WHAT THE TASK ASKS — Figure out how many lines in the records below hold the string "align". That number alone is the answer.

GIVEN RECORDS —
Segment Open
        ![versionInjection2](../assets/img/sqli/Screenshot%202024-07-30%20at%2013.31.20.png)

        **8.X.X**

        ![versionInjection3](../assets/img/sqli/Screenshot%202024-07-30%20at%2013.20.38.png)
Segment Closed
Segment Open
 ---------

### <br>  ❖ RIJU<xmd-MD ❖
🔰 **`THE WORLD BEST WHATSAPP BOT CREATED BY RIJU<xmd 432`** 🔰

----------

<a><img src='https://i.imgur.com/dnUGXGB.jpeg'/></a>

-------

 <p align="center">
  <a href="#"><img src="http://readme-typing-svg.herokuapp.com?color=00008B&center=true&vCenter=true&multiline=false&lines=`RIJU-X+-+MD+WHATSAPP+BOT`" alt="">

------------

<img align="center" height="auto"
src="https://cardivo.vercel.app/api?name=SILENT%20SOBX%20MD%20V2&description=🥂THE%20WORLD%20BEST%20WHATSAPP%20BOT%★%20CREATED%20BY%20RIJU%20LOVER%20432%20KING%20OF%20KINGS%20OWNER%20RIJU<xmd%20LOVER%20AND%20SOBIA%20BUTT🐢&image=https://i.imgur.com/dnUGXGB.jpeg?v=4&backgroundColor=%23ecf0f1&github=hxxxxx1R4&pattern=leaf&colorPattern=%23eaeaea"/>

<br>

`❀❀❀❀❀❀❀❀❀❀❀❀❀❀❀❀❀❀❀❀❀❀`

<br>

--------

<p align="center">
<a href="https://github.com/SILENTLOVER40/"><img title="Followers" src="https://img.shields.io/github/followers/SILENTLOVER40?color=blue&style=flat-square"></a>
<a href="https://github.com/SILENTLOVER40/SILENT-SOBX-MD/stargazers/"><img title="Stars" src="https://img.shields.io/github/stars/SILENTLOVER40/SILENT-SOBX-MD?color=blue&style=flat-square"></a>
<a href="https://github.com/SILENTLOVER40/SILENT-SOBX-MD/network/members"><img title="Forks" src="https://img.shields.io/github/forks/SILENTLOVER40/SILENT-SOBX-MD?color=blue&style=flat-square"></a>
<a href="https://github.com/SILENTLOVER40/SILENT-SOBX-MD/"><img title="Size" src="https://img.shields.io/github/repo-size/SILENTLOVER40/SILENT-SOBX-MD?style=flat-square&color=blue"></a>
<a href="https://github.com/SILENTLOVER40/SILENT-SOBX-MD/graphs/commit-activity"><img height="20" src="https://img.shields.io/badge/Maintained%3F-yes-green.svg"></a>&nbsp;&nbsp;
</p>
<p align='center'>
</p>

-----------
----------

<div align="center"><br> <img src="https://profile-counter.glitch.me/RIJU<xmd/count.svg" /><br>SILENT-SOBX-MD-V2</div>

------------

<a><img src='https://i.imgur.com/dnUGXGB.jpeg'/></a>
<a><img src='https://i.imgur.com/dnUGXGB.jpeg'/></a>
Segment Closed
RESPONSE AREA — 5